Dondurmayı satın alırsınız diye düşünmüştüm. Ama Gamze yeni kitabından Karamelli Dondurma tarifini youtube'a yüklemiş. Yapabilirim diyorsanız buyurun videosu burada, yazıyı tıklamanız yeterli:
Daha önce denemiş olanlar bilirler, Gamze'nin ölçüleri bardak hesabıdır. Her ne kadar ilk kitabın arkasında
1 su bardağı: 140gr un, 210gr toz şeker, 250ml süt
şeklinde açıklamış olsa da, "Bakmıyorlar galiba, zorlananlar oldu," diyerek, No:22'ye ayraç olarak bardak ölçüsü yapmışlar. Çok yaratıcı ve bir o kadar da kullanışlı.
Her şey düşünülmüş, her şey!
Ben bayıldım bu kitaba, anlata anlata bitiremeyeceğim.. Siz alıp kendiniz bakın en iyisi...
Konu yemek olunca soracak ne çok şey var. Yemekteki son trendleri sordum ben de...
"Son trend tabi ki sağlıklı baklagiller. Kinoa'nın kırmızısı beyazı, Beluga mercimeği, siyah pirinç. Şimdi bunlara önem veriliyor..."

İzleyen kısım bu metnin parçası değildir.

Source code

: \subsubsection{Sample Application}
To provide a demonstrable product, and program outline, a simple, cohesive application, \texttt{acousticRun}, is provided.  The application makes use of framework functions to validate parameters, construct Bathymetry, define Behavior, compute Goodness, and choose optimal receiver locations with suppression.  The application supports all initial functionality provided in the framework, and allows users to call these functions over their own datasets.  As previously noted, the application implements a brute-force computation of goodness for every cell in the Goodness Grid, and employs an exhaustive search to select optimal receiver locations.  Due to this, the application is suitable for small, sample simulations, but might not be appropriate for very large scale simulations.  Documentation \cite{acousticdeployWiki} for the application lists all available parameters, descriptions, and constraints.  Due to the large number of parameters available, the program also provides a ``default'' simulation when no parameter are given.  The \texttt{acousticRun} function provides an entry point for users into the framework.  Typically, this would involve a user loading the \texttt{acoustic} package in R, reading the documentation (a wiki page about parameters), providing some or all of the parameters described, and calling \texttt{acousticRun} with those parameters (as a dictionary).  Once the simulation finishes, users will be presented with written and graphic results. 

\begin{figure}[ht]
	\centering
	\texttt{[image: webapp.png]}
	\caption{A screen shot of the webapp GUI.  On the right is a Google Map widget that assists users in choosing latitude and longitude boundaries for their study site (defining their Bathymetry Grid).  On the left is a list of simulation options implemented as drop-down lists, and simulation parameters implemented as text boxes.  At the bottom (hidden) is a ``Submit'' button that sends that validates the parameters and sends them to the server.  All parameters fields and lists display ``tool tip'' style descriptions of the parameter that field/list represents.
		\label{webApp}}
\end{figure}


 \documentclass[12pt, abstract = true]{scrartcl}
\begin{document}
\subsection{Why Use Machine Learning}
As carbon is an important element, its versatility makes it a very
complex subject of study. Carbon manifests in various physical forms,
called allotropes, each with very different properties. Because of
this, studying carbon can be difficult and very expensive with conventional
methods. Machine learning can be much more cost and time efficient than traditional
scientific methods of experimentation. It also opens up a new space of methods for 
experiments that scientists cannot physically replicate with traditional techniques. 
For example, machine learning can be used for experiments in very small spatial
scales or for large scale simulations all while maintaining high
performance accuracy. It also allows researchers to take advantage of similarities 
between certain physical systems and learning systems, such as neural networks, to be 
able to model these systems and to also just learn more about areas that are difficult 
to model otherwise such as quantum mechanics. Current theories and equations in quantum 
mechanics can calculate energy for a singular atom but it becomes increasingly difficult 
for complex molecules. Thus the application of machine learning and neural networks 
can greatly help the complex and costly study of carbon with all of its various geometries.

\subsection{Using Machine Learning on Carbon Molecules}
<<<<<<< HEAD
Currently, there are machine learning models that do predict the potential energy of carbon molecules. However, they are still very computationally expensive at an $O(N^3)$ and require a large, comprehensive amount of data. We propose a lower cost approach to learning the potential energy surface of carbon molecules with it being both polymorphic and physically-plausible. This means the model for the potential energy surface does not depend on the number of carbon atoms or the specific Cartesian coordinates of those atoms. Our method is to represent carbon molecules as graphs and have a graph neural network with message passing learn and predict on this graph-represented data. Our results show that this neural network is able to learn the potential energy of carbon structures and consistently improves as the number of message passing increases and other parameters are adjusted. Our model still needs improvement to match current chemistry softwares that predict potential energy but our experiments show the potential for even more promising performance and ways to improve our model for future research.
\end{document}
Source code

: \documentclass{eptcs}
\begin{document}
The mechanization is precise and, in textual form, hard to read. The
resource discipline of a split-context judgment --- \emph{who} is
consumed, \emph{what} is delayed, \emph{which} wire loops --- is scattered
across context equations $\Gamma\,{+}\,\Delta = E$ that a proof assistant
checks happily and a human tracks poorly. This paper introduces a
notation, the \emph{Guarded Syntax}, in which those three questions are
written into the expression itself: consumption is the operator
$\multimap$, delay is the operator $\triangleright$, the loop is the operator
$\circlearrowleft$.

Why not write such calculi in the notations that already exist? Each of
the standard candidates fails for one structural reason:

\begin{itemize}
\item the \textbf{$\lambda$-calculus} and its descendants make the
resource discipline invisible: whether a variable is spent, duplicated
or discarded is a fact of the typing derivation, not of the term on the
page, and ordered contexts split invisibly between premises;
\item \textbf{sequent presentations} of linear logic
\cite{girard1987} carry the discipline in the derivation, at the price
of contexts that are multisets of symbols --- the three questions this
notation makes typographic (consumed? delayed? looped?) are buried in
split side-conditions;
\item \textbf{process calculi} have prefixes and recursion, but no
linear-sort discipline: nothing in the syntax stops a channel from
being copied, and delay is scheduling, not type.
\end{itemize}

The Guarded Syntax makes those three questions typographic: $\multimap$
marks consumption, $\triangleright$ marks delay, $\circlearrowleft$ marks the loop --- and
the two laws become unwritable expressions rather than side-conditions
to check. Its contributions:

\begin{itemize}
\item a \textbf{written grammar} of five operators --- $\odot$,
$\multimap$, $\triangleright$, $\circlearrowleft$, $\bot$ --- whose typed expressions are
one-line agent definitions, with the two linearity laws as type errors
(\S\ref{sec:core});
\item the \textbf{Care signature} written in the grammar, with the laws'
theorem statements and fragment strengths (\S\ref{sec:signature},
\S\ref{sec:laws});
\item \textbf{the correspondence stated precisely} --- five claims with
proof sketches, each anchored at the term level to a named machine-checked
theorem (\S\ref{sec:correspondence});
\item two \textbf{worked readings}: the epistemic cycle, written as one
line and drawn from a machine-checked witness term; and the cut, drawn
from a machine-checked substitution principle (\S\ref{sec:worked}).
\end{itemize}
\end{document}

Restoranlar? Nouvelle cuisine hala devam mı? Koca tabağın ortasındaki süslü minik lokmalar trendy mi halâ? Çoğunlukla süslenirken soğumuş o tablo gibi yemekler bana hiç hitap etmediği için sorayım dedim...
Gamze de sevmiyormuş. "Ben onu hiçbir zaman sevmedim. Michelin'li, köpüklü yemeklerden de hiç hoşlanmadım. Ne yapıyorlar diye bayağı dolaşmışlığım da var, ama. Ben anne usulü tencere yemeklerini seviyorum. Zaten bence şimdi trend de o. Ama Michelin'li restoranların peşinde koşan ve oralarda bulunmaktan hoşlanan bir zümre de yok değil..."
Restoranlardan bahsederken tavsiye edeceği yerler var mı diye sormasam olmayacaktı.
Capri'den Il Riccio (1 Michelin yıldızlı)
Roma'dan Quinzi & Gabrieli
Londra'dan Petersham Nurseries
Gamze Bursa'ya yeni kitabının hayırlı olmasını diliyor, sizlere de afiyet olsun diyorum...
Bu arada emeğe saygısızlık olmasın, kendisi hatırlattı, ben de ekliyorum:
"Bu iki kitabın fotoğraflarını çeken, ilk kitap ile 'Best cookbook photography' ödülüne ortak olan, son kitabın videolarının yönetmenliğini de yapan Gökçe Erenmemişoğlu'dur."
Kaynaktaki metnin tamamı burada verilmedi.